The government has hinted it may compromise over plans in the Mental Health Bill to abolish the requirement that compulsory care should have therapeutic benefit.
Health minister Rosie Winterton (pictured) stated last week that the government would consider a proposal by backbench Labour MPs to ensure that people could only be sectioned for treatment “intended to alleviate or prevent a deterioration in their condition”.
The hint came after the government overturned a Lords amendment requiring that treatment was “likely” to alleviate or prevent deterioration. The latter would have effectively maintained the Mental Health Act 1983’s “treatability test”, and was backed by the Mental Health Alliance, the coalition of 80 charities, user bodies and professional associations campaigning against the government’s proposals.
Last week’s reversal means the bill would require that treatment only be “appropriate, taking into account the nature and degree of the mental disorder”.

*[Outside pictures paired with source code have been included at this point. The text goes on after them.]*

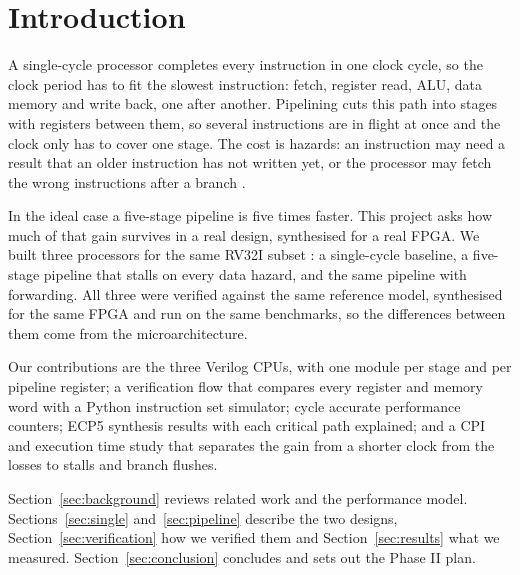 \section{Introduction}
\label{sec:intro}

A single-cycle processor completes every instruction in one clock cycle, so
the clock period has to fit the slowest instruction: fetch, register read,
ALU, data memory and write back, one after another. Pipelining cuts this path
into stages with registers between them, so several instructions are in
flight at once and the clock only has to cover one stage. The cost is hazards:
an instruction may need a result that an older instruction has not written
yet, or the processor may fetch the wrong instructions after a branch
\cite{patterson2021}.

In the ideal case a five-stage pipeline is five times faster. This project
asks how much of that gain survives in a real design, synthesised for a real
FPGA. We built three processors for the same RV32I subset \cite{riscvspec}: a
single-cycle baseline, a five-stage pipeline that stalls on every data
hazard, and the same pipeline with forwarding. All three were verified
against the same reference model, synthesised for the same FPGA and run on
the same benchmarks, so the differences between them come from the
microarchitecture.

Our contributions are the three Verilog CPUs, with one module per stage and
per pipeline register; a verification flow that compares every register and
memory word with a Python instruction set simulator; cycle accurate
performance counters; ECP5 synthesis results with each critical path
explained; and a CPI and execution time study that separates the gain from a
shorter clock from the losses to stalls and branch flushes.

Section~\ref{sec:background} reviews related work and the performance model.
Sections~\ref{sec:single} and~\ref{sec:pipeline} describe the two designs,
Section~\ref{sec:verification} how we verified them and
Section~\ref{sec:results} what we measured. Section~\ref{sec:conclusion}
concludes and sets out the Phase II plan.
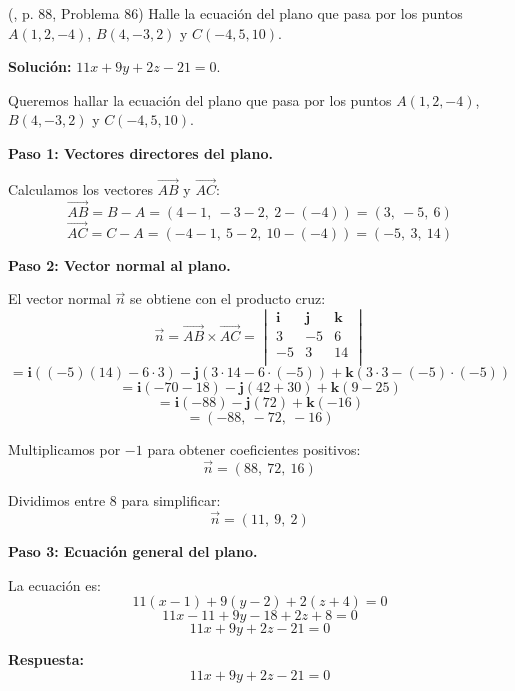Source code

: \begin{prob} (\cite{espinoza2006Algebralineal}, p. 88, Problema 86) Halle la ecuación del plano que pasa por los puntos $A(1,2,-4)$, $B(4,-3,2)$ y $C(-4,5,10)$. 

\textbf{Solución:} $11x+9y+2z-21=0$.

\begin{myproof}
Queremos hallar la ecuación del plano que pasa por los puntos $A(1,2,-4)$, $B(4,-3,2)$ y $C(-4,5,10)$.

\textbf{Paso 1: Vectores directores del plano.}

Calculamos los vectores $\vec{AB}$ y $\vec{AC}$:
\[
\vec{AB} = B - A = (4-1,\ -3-2,\ 2-(-4)) = (3,\ -5,\ 6)
\]
\[
\vec{AC} = C - A = (-4-1,\ 5-2,\ 10-(-4)) = (-5,\ 3,\ 14)
\]

\textbf{Paso 2: Vector normal al plano.}

El vector normal $\vec{n}$ se obtiene con el producto cruz:
\[
\vec{n} = \vec{AB} \times \vec{AC}
= \begin{vmatrix}
\mathbf{i} & \mathbf{j} & \mathbf{k} \\
3 & -5 & 6 \\
-5 & 3 & 14 \\
\end{vmatrix}
\]
\[
= \mathbf{i}((-5)(14) - 6 \cdot 3) - \mathbf{j}(3 \cdot 14 - 6 \cdot (-5)) + \mathbf{k}(3 \cdot 3 - (-5) \cdot (-5))
\]
\[
= \mathbf{i}(-70 - 18) - \mathbf{j}(42 + 30) + \mathbf{k}(9 - 25)
\]
\[
= \mathbf{i}(-88) - \mathbf{j}(72) + \mathbf{k}(-16)
\]
\[
= (-88,\ -72,\ -16)
\]

Multiplicamos por $-1$ para obtener coeficientes positivos:
\[
\vec{n} = (88,\ 72,\ 16)
\]

Dividimos entre $8$ para simplificar:
\[
\vec{n} = (11,\ 9,\ 2)
\]

\textbf{Paso 3: Ecuación general del plano.}

La ecuación es:
\[
11(x - 1) + 9(y - 2) + 2(z + 4) = 0
\]
\[
11x - 11 + 9y - 18 + 2z + 8 = 0
\]
\[
11x + 9y + 2z - 21 = 0
\]

\textbf{Respuesta:}
\[
\boxed{11x + 9y + 2z - 21 = 0}
\]
\end{myproof}

\end{prob}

But Winterton said she would consider the backbenchers’ proposal, which Conservative shadow health minister Tim Loughton also said could provide a workable compromise.
Winterton said the treatability test meant there was a “perverse incentive for people not to co-operate with treatment”, and the compromise plan went some way to addressing this.
Alliance chair Andy Bell said: “It’s important that they do give serious consideration to whether intended benefit will prevent unnecessary detention.”
The bill’s committee was due to consider other issues, including the government’s plan to impose compulsory treatment in the community, this week.